Required work - Search the records for the string "createWebSiteSchema", then copy each line where it appears.

Records contained in a dataset -

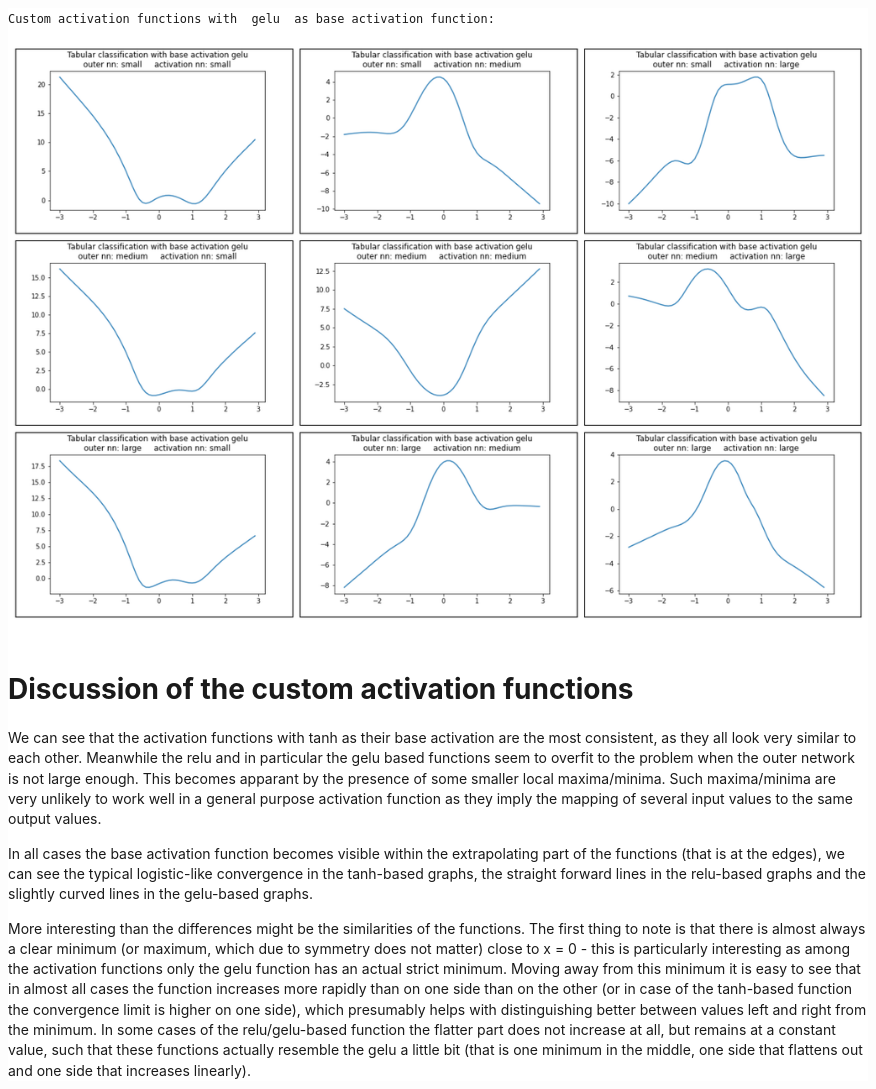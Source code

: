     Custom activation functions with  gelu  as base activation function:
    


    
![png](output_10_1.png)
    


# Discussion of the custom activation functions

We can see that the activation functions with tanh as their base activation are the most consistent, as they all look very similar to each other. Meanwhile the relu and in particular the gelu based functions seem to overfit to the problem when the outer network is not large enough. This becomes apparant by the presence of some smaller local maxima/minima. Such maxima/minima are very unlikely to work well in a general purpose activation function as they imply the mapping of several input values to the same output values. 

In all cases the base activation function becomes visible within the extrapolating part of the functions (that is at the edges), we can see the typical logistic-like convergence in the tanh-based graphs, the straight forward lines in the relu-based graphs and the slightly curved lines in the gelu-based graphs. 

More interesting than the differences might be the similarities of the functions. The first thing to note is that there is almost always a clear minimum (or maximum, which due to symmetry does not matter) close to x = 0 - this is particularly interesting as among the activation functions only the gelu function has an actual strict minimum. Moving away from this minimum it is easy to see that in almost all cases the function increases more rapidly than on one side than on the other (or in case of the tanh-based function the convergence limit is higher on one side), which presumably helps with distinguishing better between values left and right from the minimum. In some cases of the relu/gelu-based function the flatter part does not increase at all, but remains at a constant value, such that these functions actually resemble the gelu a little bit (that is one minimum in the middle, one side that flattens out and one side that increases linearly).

--

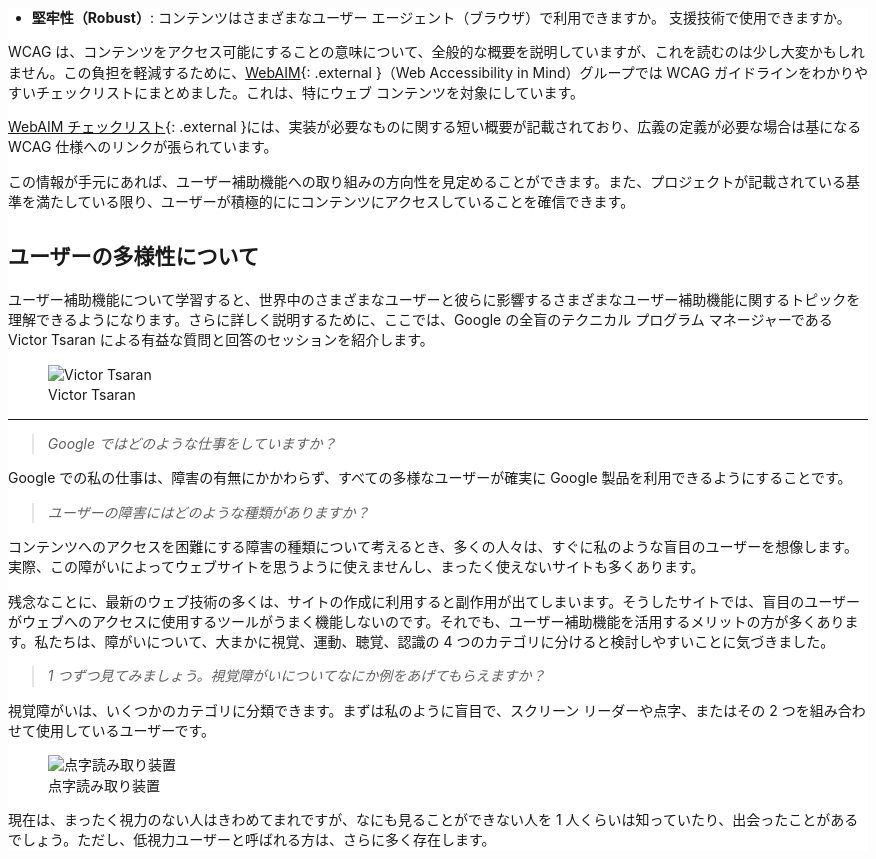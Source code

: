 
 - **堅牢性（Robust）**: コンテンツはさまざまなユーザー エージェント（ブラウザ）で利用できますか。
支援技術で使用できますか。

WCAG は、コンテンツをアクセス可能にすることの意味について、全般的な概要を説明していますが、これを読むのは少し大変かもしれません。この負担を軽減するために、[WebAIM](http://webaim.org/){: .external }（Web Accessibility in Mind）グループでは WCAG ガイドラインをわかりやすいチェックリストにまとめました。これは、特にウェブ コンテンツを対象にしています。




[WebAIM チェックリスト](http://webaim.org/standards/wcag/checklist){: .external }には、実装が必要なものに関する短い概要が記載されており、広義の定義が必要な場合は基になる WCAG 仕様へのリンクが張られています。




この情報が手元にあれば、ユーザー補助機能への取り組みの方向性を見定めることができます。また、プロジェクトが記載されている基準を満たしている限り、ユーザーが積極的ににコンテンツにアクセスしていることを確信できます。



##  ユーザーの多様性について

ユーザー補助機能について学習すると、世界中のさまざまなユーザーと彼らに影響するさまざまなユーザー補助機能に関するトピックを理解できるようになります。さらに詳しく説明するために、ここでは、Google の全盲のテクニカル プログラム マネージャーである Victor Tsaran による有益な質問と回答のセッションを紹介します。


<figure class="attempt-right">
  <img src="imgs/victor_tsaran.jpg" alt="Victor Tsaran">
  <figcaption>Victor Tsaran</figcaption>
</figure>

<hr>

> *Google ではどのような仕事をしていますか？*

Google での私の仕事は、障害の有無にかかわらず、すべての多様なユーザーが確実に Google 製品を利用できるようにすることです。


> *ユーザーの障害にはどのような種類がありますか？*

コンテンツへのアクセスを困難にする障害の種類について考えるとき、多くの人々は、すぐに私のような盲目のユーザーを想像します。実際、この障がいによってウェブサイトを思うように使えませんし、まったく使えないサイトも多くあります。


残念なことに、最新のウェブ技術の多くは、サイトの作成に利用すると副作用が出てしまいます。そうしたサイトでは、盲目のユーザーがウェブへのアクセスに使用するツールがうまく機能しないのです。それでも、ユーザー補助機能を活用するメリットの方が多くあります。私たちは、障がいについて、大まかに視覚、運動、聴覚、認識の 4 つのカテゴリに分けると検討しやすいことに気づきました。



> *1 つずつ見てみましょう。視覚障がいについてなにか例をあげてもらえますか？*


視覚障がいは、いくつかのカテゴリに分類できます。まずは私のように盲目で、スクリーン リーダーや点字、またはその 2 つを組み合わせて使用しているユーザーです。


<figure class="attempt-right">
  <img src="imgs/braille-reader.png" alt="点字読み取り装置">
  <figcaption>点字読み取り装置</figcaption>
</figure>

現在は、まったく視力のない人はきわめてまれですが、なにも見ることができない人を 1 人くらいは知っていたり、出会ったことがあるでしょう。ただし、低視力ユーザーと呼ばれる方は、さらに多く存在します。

* * *

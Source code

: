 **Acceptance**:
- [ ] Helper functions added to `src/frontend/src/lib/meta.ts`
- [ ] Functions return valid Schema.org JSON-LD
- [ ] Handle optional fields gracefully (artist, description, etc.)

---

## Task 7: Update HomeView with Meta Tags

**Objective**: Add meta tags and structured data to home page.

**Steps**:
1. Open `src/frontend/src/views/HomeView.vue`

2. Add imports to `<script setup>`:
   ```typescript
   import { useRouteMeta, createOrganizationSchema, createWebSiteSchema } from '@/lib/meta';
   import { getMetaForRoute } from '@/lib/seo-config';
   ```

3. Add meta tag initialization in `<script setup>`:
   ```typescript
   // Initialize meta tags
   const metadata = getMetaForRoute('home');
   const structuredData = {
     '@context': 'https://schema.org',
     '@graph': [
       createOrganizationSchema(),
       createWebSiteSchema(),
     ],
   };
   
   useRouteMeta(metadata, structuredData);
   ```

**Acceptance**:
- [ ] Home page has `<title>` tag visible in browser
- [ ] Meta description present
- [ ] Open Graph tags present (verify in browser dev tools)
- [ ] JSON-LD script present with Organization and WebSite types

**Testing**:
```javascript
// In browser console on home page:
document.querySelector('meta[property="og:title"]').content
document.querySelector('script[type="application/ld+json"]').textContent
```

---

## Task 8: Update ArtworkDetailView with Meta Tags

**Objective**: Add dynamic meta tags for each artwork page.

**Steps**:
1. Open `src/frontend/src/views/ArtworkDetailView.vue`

Solved problem -
   import { useRouteMeta, createOrganizationSchema, createWebSiteSchema } from '@/lib/meta';
       createWebSiteSchema(),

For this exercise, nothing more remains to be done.